Directed by Ruben Santiago-Hudson, this production aims to re-center the play around its title character, instead of letting Iago hog the audience's attention. Over three hours, I was astonished at how often the audience laughed when Iago delivered his lines instead of cringing in horror at his evil machinations. Every time a character described him as "honest Iago," the audience would laugh, where I would have expected a shudder at how easily this man had deceived those around him. Corey Stoll does a magnificent job as Iago, but he almost comes off as a comic buffoon rather than a devilish puppeteer who makes everyone dance to his tune. Instead, all the sincerity in the play is focused on the relationship between Othello (Chukwudi Iwuji) and Desdemona (Heather Lind) and watching how their love is corroded by lies and jealousy. Viewed through that lens, the story of Othello becomes less a tale about a master villain and more a tragedy about an easily-manipulated man. In fact, given how buffoonish Iago seems in this version of the play, it makes me even more angry to watch Othello fall for his lies.

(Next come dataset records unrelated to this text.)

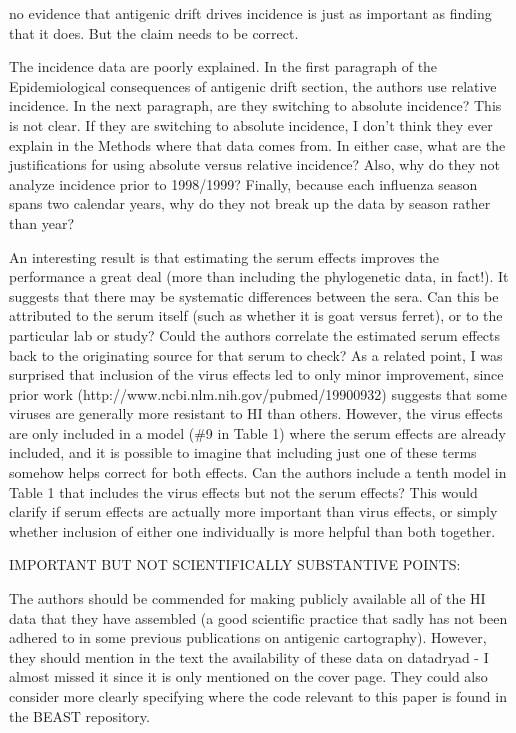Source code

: \documentclass[11pt,oneside,letterpaper]{article}
\begin{document}
no evidence that antigenic drift drives incidence is just as important as finding that it does. But the claim needs to be correct.

The incidence data are poorly explained. In the first paragraph of the Epidemiological consequences of antigenic drift section, the authors use relative incidence. In the next paragraph, are they switching to absolute incidence? This is not clear. If they are switching to absolute incidence, I don't think they ever explain in the Methods where that data comes from. In either case, what are the justifications for using absolute versus relative incidence? Also, why do they not analyze incidence prior to 1998/1999? Finally, because each influenza season spans two calendar years, why do they not break up the data by season rather than year?

An interesting result is that estimating the serum effects improves the performance a great deal (more than including the phylogenetic data, in fact!). It suggests that there may be systematic differences between the sera. Can this be attributed to the serum itself (such as whether it is goat versus ferret), or to the particular lab or study? Could the authors correlate the estimated serum effects back to the originating source for that serum to check? As a related point, I was surprised that inclusion of the virus effects led to only minor improvement, since prior work (http://www.ncbi.nlm.nih.gov/pubmed/19900932) suggests that some viruses are generally more resistant to HI than others. However, the virus effects are only included in a model (\#9 in Table 1) where the serum effects are already included, and it is possible to imagine that including just one of these terms somehow helps correct for both effects. Can the authors include a tenth model in Table 1 that includes the virus effects but not the serum effects? This would clarify if serum effects are actually more important than virus effects, or simply whether inclusion of either one individually is more helpful than both together.

IMPORTANT BUT NOT SCIENTIFICALLY SUBSTANTIVE POINTS: 

The authors should be commended for making publicly available all of the HI data that they have assembled (a good scientific practice that sadly has not been adhered to in some previous publications on antigenic cartography). However, they should mention in the text the availability of these data on datadryad - I almost missed it since it is only mentioned on the cover page. They could also consider more clearly specifying where the code relevant to this paper is found in the BEAST repository.
\end{document}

Chukwudi Iwuji is a brilliant Othello and plays his role with immense pathos. He is so in love at the beginning, and then so utterly bewildered and consumed by jealousy by the end. It is heartbreaking to see that man brought so low by some well-chosen lies and that damned handkerchief. One of the things that struck me is the immense racism this character faces throughout the play. When you read Othello, the fact that everyone calls him the "Moor" starts to feel a bit commonplace, but when you are watching a live performance and see the vitriol that accompanies those words, you see exactly why Othello might already be in a frame of mind to think that everyone's got something against him. On the other hand, Heather Lind's portrayal of Desdemona is magnificent, giving her a backbone and a fierce sense of outrage when her husband accuses her of infidelity. This was a characterization I could get behind: rather than being a hapless Shakespearean female, she fights every step of the way, and her death is staged in a way that makes it clear that this is a woman who will not just lie down and take what is coming to her.

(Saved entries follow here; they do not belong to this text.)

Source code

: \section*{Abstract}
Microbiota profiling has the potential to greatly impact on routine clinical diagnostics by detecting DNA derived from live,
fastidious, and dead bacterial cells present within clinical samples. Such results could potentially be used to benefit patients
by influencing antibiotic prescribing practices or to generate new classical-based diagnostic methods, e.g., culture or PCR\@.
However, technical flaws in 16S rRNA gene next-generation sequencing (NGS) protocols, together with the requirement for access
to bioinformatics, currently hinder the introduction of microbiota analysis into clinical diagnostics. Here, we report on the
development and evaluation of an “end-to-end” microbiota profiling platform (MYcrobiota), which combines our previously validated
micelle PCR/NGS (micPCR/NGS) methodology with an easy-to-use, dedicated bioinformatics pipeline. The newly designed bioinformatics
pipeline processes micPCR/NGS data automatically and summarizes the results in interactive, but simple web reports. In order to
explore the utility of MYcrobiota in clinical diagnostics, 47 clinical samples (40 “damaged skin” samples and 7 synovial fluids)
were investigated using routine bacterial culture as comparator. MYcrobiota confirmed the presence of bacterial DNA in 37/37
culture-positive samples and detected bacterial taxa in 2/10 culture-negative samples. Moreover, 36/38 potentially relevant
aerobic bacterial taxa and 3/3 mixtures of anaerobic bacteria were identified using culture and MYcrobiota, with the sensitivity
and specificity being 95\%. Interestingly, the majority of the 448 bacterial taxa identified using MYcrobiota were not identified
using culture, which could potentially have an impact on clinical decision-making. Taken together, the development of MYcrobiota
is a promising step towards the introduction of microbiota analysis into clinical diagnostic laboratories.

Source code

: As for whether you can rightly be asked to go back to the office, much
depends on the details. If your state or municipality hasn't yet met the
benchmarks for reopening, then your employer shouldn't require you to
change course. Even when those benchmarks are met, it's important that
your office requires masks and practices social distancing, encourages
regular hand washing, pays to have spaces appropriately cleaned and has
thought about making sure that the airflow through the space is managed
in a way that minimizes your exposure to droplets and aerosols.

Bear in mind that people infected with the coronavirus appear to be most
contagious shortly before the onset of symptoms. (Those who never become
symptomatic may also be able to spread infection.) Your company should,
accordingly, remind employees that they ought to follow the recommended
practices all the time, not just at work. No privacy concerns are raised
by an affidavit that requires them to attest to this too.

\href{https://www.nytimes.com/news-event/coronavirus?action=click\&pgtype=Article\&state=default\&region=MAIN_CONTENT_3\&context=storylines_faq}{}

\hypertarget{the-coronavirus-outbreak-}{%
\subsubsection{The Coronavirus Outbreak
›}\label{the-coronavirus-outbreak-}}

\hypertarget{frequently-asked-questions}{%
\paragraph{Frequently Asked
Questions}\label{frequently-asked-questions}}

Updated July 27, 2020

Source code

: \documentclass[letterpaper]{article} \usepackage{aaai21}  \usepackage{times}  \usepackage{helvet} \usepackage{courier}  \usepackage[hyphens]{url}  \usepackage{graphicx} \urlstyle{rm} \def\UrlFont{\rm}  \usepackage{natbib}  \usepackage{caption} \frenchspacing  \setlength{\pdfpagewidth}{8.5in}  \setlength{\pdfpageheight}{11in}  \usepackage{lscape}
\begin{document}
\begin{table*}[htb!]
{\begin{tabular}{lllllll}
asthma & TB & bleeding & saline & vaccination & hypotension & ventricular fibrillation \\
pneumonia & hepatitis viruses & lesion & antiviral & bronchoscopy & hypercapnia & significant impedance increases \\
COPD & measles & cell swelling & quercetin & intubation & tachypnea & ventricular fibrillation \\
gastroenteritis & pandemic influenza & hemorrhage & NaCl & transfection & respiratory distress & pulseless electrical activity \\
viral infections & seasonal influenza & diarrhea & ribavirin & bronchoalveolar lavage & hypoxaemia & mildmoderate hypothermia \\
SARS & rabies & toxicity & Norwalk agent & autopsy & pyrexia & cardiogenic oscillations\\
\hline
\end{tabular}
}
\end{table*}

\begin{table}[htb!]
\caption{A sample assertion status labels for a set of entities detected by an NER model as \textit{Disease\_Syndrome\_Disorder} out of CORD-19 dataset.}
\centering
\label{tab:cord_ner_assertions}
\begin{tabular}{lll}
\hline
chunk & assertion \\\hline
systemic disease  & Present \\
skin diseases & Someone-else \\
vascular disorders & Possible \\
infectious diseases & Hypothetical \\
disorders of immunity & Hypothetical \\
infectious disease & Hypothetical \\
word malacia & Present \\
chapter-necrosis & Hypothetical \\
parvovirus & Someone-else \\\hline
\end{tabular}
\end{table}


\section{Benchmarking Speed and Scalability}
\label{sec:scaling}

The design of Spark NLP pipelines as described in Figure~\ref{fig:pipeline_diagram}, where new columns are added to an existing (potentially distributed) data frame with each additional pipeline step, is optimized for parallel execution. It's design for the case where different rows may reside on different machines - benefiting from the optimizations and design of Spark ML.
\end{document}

The sets are incredibly spare and there's nothing particularly elaborate about the staging or costumes. This is certainly one of the least fanciful productions I've seen at the Delacorte, which squarely places the emphasis on the dialogue. As I discovered when I first read this play, it is all about words and their power to move men to destructive ends. Iago wreaks havoc simply through malicious gossip and creating doubt; he does not need any other weapons in his arsenal. I would also be remiss if I didn't highlight the performance of Alison Wright as Emilia, Desdemona's lady-in-waiting and Iago's wife. We rarely get to see female friendships portrayed in Shakespeare but it is enchanting to see the few scenes Emilia and Desdemona have together where the women trade some bawdy conversation about men and genuinely enjoy each other's company. It makes you wonder if this is why it was easier for Iago to trick the men around him - men don't often share details about their personal lives so it's easier to feed them lies without worrying they will gossip with others later and discover the truth.

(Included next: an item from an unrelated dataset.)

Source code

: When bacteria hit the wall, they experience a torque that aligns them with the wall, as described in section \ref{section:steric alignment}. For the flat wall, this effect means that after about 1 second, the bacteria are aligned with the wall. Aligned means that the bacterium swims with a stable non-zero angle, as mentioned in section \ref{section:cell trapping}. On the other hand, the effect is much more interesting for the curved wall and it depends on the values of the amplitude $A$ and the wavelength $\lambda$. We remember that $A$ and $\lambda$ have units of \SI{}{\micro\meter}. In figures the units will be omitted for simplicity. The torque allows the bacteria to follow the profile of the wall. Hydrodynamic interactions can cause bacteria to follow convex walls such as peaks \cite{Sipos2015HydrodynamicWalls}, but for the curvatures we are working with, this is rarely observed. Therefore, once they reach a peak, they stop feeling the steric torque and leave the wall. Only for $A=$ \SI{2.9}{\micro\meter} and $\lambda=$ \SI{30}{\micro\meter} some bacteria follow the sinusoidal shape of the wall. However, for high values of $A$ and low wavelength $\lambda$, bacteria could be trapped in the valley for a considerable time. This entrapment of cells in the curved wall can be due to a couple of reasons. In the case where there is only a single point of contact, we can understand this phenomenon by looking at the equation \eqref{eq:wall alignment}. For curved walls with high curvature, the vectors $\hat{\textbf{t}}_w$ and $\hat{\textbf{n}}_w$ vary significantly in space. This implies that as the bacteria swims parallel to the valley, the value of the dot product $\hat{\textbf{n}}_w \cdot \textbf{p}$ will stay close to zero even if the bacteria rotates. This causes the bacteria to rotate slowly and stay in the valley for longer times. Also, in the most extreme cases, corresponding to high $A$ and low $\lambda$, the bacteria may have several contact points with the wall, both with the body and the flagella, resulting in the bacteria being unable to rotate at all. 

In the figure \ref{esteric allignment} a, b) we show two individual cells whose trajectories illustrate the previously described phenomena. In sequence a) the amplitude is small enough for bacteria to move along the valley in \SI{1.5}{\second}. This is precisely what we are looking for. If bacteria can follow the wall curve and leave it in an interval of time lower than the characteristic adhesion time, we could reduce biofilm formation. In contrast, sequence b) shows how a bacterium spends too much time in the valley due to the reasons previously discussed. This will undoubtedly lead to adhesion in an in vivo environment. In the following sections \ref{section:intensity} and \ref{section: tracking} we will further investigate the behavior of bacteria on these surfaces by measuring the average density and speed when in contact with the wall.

Shakespeare in the Park heralds the arrival of summer in New York, so enter the online ticket lottery or stand in line at Central Park and try to get a ticket before Othello ends on June 24. I would be intrigued to know what you think of this production - while it didn't reflect any of my preconceived notions of the play, it made me focus on elements I had hitherto completely missed because I was too captivated by Iago. Come to think of it, Iago had hitherto ensnared me in his web, and it took this production to make me hear more than just his honeyed words.